Install the optional visualization extra with
pip install "cyvest[visualization]" (or uv pip install -e ".[visualization]").

Quick Start

from decimal import Decimal
from cyvest import Cyvest

# Create an investigation (root_data becomes the root observable extra)
cv = Cyvest(root_data={"type": "email"})

# For deterministic reports (enables diffing between runs), pass a custom investigation_id:
# cv = Cyvest(root_data={"type": "email"}, investigation_id="email-analysis-v1")

# Create observables
url = (
    cv.observable(cv.OBS.URL, "https://phishing-site.com", internal=False)
    .with_ti("virustotal", score=Decimal("8.5"), level=cv.LVL.MALICIOUS)
    .relate_to(cv.root(), cv.REL.RELATED_TO)
)

# Create checks
check = cv.check("url_analysis", "email_body", "Analyze suspicious URL")
check.link_observable(url)
check.with_score(Decimal("8.5"), "Malicious URL detected")

# Display results
print(f"Global Score: {cv.get_global_score()}")
print(f"Global Level: {cv.get_global_level()}")

# Export
cv.io_save_json("investigation.json")

Model Proxies

Cyvest only exposes immutable model proxies.
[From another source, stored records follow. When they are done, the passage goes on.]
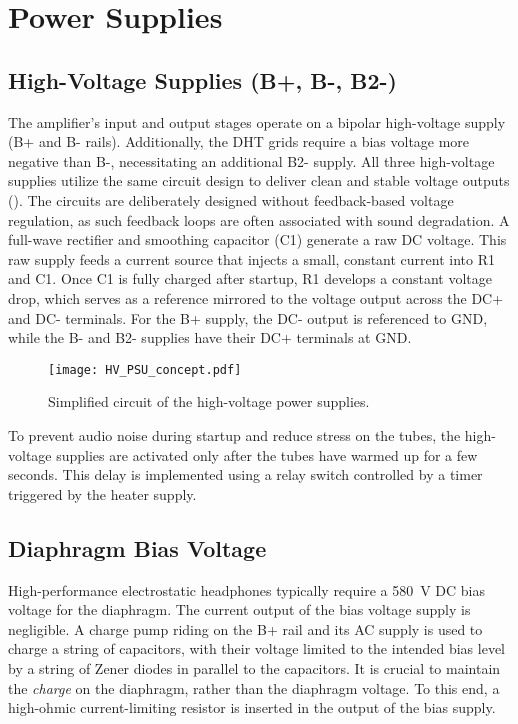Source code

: \section{Power Supplies}

\subsection{High-Voltage Supplies (B+, B-, B2-)}
The amplifier's input and output stages operate on a bipolar high-voltage supply (B+ and B- rails). Additionally, the DHT grids require a bias voltage more negative than B-, necessitating an additional B2- supply. All three high-voltage supplies utilize the same circuit design to deliver clean and stable voltage outputs (). The circuits are deliberately designed without feedback-based voltage regulation, as such feedback loops are often associated with sound degradation. A full-wave rectifier and smoothing capacitor (C1) generate a raw DC voltage. This raw supply feeds a current source that injects a small, constant current into R1 and C1. Once C1 is fully charged after startup, R1 develops a constant voltage drop, which serves as a reference mirrored to the voltage output across the DC+ and DC- terminals. For the B+ supply, the DC- output is referenced to GND, while the B- and B2- supplies have their DC+ terminals at GND.

\begin{figure}
\begin{center}
\texttt{[image: HV\_PSU\_concept.pdf]}
\caption{Simplified circuit of the high-voltage power supplies.}
\end{center}
\end{figure}

To prevent audio noise during startup and reduce stress on the tubes, the high-voltage supplies are activated only after the tubes have warmed up for a few seconds. This delay is implemented using a relay switch controlled by a timer triggered by the heater supply.

\subsection{Diaphragm Bias Voltage}
High-performance electrostatic headphones typically require a \SI{580}{V} DC bias voltage for the diaphragm. The current output of the bias voltage supply is negligible. A charge pump riding on the B+ rail and its AC supply is used to charge a string of capacitors, with their voltage limited to the intended bias level by a string of Zener diodes in parallel to the capacitors. It is crucial to maintain the \emph{charge} on the diaphragm, rather than the diaphragm voltage. To this end, a high-ohmic current-limiting resistor is inserted in the output of the bias supply.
Helpers like observable_create, check_create, and the fluent cv.observable()/cv.check() convenience methods return ObservableProxy, CheckProxy, TagProxy, etc. These proxies reflect the live investigation state but raise AttributeError if you try to assign to their attributes. All mutations are routed through the Investigation layer, so use the facade helpers (cv.observable_set_level, cv.check_update_score, cv.observable_add_threat_intel) or the built-in fluent methods on the proxies themselves (with_ti, relate_to, link_observable, with_score, set_level, …) so the score engine and audit log stay consistent.

Mutation helpers that reference existing objects (for example, cv.observable_add_relationship, cv.check_link_observable, cv.tag_add_check) raise KeyError when a key is missing.

Safe metadata fields like comment, extra, or internal can be updated through the proxies without breaking score consistency. Use set_level() to update the level without changing the score:

url_obs.update_metadata(comment="triaged", internal=False, extra={"ticket": "INC-4242"})
check.update_metadata(description="New scope", extra={"playbook": "url-analysis"})
check.set_level(cv.LVL.SAFE, reason="Verified clean")

Dictionary fields merge by default; pass merge_extra=False (or merge_data=False for enrichments) to overwrite them.

Threat Intel Drafts

When the observable is unknown yet, create a draft and attach it later:

draft = cv.threat_intel_draft("vt", score=Decimal("4.2"), comment="Initial lookup")
obs = cv.observable(cv.OBS.DOMAIN, "example.com")
obs.with_ti_draft(draft)

Drafts are plain ThreatIntel objects with no observable_key yet; attaching generates the key.

Core Concepts

Observables

Observables represent cyber artifacts (URLs, IPs, domains, hashes, files, etc.).

from cyvest import Cyvest

cv = Cyvest()

url_obs = cv.observable_create(cv.OBS.URL, "https://malicious.com", internal=False)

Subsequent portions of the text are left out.